Harry James Lincoln was the only son of Frederick and Ethyl Lincoln of Old Chesterton, Cambridge. From an early age he pottered about in boats with his father, a keen motor boat enthusiast, and after leaving St John’s College Choir School in Cambridge he joined the prestigious HC Banham boatyard as an apprentice. Here he learned every aspect of traditional boat building, ship-chandlery and watermanship. From this beginning he was to become one of the most knowledgeable and experienced authorities on boats, boating and navigation on the Fenland Waterways. He was a very active member of the old Fenlands branch of the Inland Waterways Association founded in 1949 and served as its chairman. Soon after he retired from that office in 1957, the Fenlands IWA branch was disbanded leading indirectly to the formation of the Great Ouse Boating Association (GOBA) and the East Anglian Waterways Association (EAWA), two organisations still flourishing today. He was also a founder member, in the early 1960s, of the Great Ouse Boatbuilders and Operators’ Association (GOBOA), now known as Cambridgeshire Marine Industries, representing local boat hire and trade interests. Harry also supported the Great Ouse Restoration Society in its heroic battle to reopen the navigation from Tempsford to Bedford. He represented the interests of river users on various committees of the Anglian Water Authority and district councils in the area and served nationally on the Eastern Region of the Sports Council. He was a co-founder of the International Boat Show and as chairman of National Boat Shows Ltd. helped to establish the annual Earls Court show as a major event in the boating calendar. Below is an extract from the 1961 catalogue showing Harry as a director.

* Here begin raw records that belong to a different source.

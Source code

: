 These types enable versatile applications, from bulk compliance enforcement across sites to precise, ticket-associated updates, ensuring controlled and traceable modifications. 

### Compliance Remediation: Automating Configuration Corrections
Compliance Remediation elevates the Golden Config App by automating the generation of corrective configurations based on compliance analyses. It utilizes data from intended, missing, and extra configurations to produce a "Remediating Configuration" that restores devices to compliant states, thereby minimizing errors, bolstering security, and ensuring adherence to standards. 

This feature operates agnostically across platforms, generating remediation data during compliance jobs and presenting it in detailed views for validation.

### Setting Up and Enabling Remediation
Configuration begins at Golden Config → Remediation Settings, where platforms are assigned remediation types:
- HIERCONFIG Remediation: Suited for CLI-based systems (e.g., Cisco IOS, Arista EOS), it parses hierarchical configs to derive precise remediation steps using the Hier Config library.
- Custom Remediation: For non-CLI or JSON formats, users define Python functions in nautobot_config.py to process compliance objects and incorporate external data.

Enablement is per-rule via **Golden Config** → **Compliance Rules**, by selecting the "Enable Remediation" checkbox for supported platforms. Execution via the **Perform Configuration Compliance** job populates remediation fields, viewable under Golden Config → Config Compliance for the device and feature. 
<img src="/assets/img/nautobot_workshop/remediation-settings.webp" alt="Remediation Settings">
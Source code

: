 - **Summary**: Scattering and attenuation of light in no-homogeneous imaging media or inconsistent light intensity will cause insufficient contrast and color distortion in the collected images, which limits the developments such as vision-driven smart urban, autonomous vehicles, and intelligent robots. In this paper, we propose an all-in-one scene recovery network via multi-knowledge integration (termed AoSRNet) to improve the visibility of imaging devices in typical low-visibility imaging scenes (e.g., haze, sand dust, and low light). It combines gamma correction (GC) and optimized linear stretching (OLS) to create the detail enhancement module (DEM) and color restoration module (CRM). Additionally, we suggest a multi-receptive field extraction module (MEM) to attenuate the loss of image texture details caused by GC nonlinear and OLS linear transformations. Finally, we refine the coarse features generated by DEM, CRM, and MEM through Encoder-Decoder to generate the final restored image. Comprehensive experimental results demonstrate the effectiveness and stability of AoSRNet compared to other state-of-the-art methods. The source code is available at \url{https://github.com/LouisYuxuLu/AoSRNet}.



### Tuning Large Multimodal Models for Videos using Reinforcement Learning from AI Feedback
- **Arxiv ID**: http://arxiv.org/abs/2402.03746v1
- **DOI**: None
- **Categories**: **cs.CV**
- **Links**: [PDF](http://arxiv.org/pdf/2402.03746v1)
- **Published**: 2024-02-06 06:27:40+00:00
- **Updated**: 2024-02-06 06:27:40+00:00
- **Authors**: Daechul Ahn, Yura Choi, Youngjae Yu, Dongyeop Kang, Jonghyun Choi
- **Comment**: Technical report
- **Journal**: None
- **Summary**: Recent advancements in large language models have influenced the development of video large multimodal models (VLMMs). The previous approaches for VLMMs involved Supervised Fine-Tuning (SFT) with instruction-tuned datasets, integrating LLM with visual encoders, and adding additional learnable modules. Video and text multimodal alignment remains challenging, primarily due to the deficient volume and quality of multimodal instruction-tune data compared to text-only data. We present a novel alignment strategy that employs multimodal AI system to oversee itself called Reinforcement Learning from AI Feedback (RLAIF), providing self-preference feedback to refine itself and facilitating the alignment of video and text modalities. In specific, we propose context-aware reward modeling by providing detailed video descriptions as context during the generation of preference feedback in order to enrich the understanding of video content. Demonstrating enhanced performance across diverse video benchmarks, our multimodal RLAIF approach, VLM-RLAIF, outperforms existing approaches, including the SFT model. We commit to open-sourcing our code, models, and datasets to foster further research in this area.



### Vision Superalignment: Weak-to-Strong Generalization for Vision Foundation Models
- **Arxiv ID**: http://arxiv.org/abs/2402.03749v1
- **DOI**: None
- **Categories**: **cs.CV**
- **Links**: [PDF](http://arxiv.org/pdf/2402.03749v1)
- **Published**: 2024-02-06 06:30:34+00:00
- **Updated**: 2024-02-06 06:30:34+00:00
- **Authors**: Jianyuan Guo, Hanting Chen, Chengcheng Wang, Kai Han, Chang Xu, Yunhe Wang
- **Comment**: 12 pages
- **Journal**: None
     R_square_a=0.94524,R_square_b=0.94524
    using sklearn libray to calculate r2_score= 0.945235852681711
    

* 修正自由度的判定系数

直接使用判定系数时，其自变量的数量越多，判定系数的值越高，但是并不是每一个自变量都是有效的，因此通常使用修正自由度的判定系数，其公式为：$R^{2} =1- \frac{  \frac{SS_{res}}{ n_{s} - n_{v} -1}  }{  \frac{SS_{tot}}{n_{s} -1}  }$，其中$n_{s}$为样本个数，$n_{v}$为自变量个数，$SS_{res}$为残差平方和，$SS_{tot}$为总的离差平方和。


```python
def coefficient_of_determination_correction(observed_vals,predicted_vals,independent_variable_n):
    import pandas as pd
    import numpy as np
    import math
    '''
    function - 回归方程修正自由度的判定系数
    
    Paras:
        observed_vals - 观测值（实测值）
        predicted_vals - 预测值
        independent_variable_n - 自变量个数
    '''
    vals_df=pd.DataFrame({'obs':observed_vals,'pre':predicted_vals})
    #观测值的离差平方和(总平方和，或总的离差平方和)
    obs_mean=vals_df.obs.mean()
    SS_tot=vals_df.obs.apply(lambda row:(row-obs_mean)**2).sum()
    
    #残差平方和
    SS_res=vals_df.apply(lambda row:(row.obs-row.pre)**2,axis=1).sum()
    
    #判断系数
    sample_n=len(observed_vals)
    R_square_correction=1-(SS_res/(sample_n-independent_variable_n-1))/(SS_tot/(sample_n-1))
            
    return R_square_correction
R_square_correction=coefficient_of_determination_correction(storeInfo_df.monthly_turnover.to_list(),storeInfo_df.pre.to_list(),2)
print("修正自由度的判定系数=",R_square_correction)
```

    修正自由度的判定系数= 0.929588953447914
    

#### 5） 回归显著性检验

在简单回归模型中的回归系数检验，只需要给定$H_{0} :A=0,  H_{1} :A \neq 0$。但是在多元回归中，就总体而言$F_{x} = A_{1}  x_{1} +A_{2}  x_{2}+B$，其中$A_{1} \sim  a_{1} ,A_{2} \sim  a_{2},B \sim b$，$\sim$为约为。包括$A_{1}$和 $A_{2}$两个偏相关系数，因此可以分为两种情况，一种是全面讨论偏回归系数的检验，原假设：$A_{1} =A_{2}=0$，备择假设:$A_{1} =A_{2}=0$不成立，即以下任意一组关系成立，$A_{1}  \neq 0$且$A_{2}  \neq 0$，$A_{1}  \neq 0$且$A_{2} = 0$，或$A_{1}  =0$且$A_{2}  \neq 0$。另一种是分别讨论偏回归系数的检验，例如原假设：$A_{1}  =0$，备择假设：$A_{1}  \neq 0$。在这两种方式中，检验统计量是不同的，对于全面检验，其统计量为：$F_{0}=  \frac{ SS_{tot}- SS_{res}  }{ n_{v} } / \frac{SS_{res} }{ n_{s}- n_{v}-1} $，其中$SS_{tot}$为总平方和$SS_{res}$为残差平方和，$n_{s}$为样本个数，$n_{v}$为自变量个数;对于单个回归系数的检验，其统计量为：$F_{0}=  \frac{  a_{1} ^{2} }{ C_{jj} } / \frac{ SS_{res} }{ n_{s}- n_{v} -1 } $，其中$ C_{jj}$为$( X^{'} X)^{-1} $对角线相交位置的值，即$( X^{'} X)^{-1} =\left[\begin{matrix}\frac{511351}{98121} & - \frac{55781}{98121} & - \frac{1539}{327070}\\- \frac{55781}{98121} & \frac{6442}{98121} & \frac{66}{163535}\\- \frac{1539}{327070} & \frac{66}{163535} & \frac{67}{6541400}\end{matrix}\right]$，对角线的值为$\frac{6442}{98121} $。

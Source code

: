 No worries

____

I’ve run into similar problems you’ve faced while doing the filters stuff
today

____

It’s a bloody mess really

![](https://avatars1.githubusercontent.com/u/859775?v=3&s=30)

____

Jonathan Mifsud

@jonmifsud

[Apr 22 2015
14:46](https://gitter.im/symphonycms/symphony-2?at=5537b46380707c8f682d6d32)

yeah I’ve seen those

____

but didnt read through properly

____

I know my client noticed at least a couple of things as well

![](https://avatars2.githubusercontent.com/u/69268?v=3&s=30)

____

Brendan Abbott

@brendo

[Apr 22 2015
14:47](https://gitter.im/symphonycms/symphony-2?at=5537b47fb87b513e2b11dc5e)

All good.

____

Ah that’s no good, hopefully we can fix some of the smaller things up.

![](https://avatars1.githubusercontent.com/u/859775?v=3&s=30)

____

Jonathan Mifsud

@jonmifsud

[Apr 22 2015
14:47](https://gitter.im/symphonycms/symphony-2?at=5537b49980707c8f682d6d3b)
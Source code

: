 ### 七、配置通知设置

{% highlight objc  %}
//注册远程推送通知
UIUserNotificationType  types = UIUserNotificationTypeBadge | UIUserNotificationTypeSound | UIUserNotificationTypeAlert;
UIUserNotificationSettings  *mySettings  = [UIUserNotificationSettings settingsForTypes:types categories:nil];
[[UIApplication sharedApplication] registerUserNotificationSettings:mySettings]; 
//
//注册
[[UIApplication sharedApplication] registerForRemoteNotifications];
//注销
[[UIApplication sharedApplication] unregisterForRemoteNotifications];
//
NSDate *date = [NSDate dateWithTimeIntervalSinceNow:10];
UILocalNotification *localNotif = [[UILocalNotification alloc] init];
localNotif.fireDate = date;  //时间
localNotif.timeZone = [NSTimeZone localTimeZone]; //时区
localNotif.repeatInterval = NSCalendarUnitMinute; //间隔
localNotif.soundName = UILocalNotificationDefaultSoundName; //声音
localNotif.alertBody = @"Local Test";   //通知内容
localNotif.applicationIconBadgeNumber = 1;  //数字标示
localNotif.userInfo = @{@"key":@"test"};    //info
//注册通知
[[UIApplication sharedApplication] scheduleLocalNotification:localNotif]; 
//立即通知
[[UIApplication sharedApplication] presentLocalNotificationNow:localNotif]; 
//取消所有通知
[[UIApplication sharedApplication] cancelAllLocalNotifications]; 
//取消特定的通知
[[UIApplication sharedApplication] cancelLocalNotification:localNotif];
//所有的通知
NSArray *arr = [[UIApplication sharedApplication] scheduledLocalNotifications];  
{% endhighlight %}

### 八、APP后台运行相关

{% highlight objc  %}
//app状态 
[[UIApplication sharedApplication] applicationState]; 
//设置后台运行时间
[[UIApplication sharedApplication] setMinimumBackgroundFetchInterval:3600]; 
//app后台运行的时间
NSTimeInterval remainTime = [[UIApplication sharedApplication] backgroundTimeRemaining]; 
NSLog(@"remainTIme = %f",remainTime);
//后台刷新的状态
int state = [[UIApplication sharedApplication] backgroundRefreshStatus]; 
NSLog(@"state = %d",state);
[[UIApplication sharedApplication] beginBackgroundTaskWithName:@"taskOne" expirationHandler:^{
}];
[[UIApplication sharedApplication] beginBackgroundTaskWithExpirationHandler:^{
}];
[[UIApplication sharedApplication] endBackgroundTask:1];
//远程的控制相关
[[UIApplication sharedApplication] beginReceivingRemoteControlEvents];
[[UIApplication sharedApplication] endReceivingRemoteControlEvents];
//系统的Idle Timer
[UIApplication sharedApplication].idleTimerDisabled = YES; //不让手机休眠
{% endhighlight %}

He produced and published a map of the Fenland Waterways, an invaluable guide to anyone venturing forth on them in those days when leisure cruising was in its infancy. He had a reputation for exceptional leadership enthusing others with his own talent, conviction and attention to detail. The boat business was not only his work but a way of life and he was known deservedly as ‘Father of the River.’ He is also remembered for Lincoln Bridge which is built over the River Great Ouse at Ely connecting the city with the marina.
It seems that Brouhaha was probably owned briefly by a Mr Asplin about whom we know almost nothing. She is first remembered when Harry kept her moored at the bottom of his garden in Godmanchester. He was a familiar site at her wheel cruising the Fen Waterways, yachting cap slightly askew, smoking his favourite pipe with a whisky at his elbow. Following the death of Harry Lincoln our boat (which then became Orchard Delight) was owned by Alan Scarrow, who, as an apprentice, had been one of the original team that built her. We are indebted to him for providing us with copies of the photographs of the various stages of her construction in 1960. She was next owned by the late Alec Goodge and his wife Betty of Harlington, Bedfordshire. They had owned a GRP cruiser for about a year when, in November 1999, they went to Jones’s Marina in St Ives, as Betty says, ‘Just for a coffee.’ There they saw Orchard Delight and Alec fell in love with her. There followed a deal with Alan Scarrow and the boats were swapped. We are grateful to Betty who has provided us with a wealth of photographs and shared her memories of the happy times they had with Orchard Delight.